Если бы она нанесла ему удар ножом в грудь, это не вызвало бы большего потрясения.
— Будь ты проклята! — крикнул он и с силой ударил ее по лицу.
Она громко вскрикнула, ощутив на губах кровь. От боли она ничего не видела.
Стало тихо. Лишь издали доносилось эхо его стремительных шагов по мозаичному полу. На тамариск села маленькая птичка. В ее блестящих крыльях отразился луч солнца. Нэнси лежала, съежившись, у стены, приложив руки к разбитым губам. Сквозь пальцы сочилась кровь. Птичка на дереве насмешливо защебетала. Со стороны бассейна донесся отдаленный смех. Алые капли крови падали на землю. Что от отца, что от сына — только кровь, жестокость и разрушение. В конце концов она заставила себя подняться и, спотыкаясь, побрела в свой номер, где можно было укрыться от посторонних глаз.
Глава 9
Рамон никак не мог прийти в себя. Никогда прежде он не бил женщину. А сейчас ему хотелось уничтожить Нэнси, разорвать ее на части. На короткий миг он поверил, как просто и естественно дарить радость самозабвенной любви другому человеку и… быть любимым.
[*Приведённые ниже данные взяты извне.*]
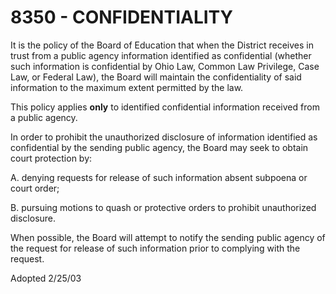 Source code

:8350 - CONFIDENTIALITY
======================

It is the policy of the Board of Education that when the District
receives in trust from a public agency information identified as
confidential (whether such information is confidential by Ohio Law,
Common Law Privilege, Case Law, or Federal Law), the Board will maintain
the confidentiality of said information to the maximum extent permitted
by the law.

This policy applies **only** to identified confidential information
received from a public agency.

In order to prohibit the unauthorized disclosure of information
identified as confidential by the sending public agency, the Board may
seek to obtain court protection by:

A. denying requests for release of such information absent subpoena or
court order;

B. pursuing motions to quash or protective orders to prohibit
unauthorized disclosure.

When possible, the Board will attempt to notify the sending public
agency of the request for release of such information prior to complying
with the request.

Adopted 2/25/03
Но все оказалось миражем. Она ничем не отличалась от сотен других женщин, которые были у него до нее, — пустых, болтливых и лживых. По сути, они обыкновенные шлюхи, если не принимать во внимание их благородное происхождение. Он думал, что нашел родственную душу, свою половинку, которую отчаянно искал в последние годы. Рамон глухо рассмеялся. Он нашел просто скучающую женушку, склонную к розыгрышам и истерикам.
Его ярость не находила выхода. Он как демон промчался через сверкающий вестибюль, где отдыхающие и персонал в панике расступились перед ним. Затем вскочил в свой автомобиль и на бешеной скорости рванул вниз по серпантину. Резкий визг шин на поворотах донесся до Зии, сидевшей в своем саду. Она прервала беседу с графом Монткалмом и удивленно приподняла брови.
С остекленевшим взглядом и искаженным лицом Рамон, как самоубийца, мчался вниз по узким мощеным улицам. Продавцы цветов в страхе убирали корзины с его пути, пешеходы шарахались в сторону, спасая свою жизнь. На пристани он выпрыгнул из автомобиля и, не сказав ни слова приветствия команде своей яхты «Кезия», вскочил в быстроходный катер и рванул к выходу из гавани, угрожая столкновением с входящими в порт и покидающими его судами.
На террасах отеля отдыхающие прервали прогулку и устремили свои взоры в сторону моря, где белая пенящаяся полоса прорезала бухту.
Зия, извинившись, вышла из-за чайного стола, накрытого под палисандровым деревом, и быстрым шагом направилась к крутому откосу, откуда открывался вид на море. Катер мчался с такой скоростью, что, казалось, летел над водой, направляясь в сторону скал на противоположной стороне бухты. Зия схватилась руками за сердце, увидев, что Рамон, судя по всему, пытается покончить с собой. Все лавочники, домашние хозяйки и рыбаки Фанчэла прервали свои дела и смотрели на море. Команда «Кезии» собралась на палубе. Обитатели отеля толпились на балконах с биноклями в руках. Все затаили дыхание. Зия зашаталась, и граф, подбежав, поддержал ее. Пенящаяся полоса резко изменила направление так близко от скал, что некоторые подумали — катер просто отскочил от них. Бобо и леди Майклджон отвернулись. Мадлен Манчини наблюдала за происходящим с горящими глазами, облизывая губы розовым язычком.
На террасах послышался общий вздох облегчения, когда катер повернул в открытое море, разгоняясь все быстрее и быстрее, так что глазам стало больно следить за сверкающей полосой брызг.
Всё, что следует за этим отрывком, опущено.